Na minha Platypus eu comecei a jornada da pior maneira: transporte de carga, um elemento com o qual Rebel Galaxy não está pronto para lidar, dada a extrema simplicidade oferecida – vá de um ponto A ao ponto B, e nada mais. A esperança era de que no meio do transporte algo inesperado acontecesse, eu caísse em alguma armadilha e o jogo voltasse o foco para o combate. Na maioria das vezes aconteceu (ainda bem!). Quando não aconteceu, ativava o piloto automático e olhava para a tela até chegar na estação espacial, que parecia muitas vezes ser a mesma estação que eu tinha visto dez minutos atrás, em um sistema solar diferente e ao mesmo tempo tão similar ao em que eu me encontrava. É como se o jogo estivesse em um constante estado de deja-vú. Assim que eu juntei o dinheiro necessário eu me livrei da Platypus em favor da Sandhawk, uma nave usada por mercenários e com mais poder de fogo. Afinal, se é para jogar com o foco no combate, que eu tenha uma nave que sirva para isso.
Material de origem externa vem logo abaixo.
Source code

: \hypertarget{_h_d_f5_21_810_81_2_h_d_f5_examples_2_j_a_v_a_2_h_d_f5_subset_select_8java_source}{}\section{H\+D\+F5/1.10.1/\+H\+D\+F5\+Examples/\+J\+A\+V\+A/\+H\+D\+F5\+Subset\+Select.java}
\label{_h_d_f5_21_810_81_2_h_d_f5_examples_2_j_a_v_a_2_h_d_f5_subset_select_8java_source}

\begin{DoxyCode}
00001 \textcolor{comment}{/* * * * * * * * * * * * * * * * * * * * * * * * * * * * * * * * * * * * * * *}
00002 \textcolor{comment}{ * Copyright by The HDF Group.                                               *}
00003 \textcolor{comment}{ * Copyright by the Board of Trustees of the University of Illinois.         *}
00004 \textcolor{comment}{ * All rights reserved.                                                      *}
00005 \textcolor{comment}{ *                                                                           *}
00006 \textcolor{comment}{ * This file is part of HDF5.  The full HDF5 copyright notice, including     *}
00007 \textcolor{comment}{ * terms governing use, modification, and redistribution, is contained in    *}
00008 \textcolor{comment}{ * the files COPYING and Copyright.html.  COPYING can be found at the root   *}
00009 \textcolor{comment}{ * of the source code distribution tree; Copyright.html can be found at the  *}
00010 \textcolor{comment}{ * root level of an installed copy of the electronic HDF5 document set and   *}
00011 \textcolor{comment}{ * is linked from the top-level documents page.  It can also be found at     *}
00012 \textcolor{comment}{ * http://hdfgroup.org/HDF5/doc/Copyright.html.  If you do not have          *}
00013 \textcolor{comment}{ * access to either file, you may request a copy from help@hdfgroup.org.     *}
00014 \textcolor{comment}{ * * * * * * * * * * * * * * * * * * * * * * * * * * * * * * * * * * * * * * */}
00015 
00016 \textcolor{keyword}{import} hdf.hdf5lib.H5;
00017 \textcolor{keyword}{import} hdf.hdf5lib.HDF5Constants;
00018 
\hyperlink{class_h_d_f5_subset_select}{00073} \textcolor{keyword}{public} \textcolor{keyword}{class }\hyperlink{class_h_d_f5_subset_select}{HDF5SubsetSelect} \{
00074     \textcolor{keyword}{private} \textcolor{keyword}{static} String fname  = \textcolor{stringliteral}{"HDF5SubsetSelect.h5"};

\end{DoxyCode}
Rebel Galaxy Outlaw começou então a tomar um pouco da forma que havia sido projetada pela Double Damage. Batalha atrás de batalha. Eu não posso criticar esse ponto do jogo; é o único em muitos anos que eu consigo colocar ao lado de Freespace 2 e House of the Dying Sun. A desenvolvedora pegou o que havia de melhor na estética retrô de Privateer, conseguindo com sucesso passar aquela sensação tátil de que você está dentro de uma nave, e não um holograma digital como muito me senti em Elite: Dangerous (2014). Ajuda também sentir que os seus inimigos são tão espertos quanto você.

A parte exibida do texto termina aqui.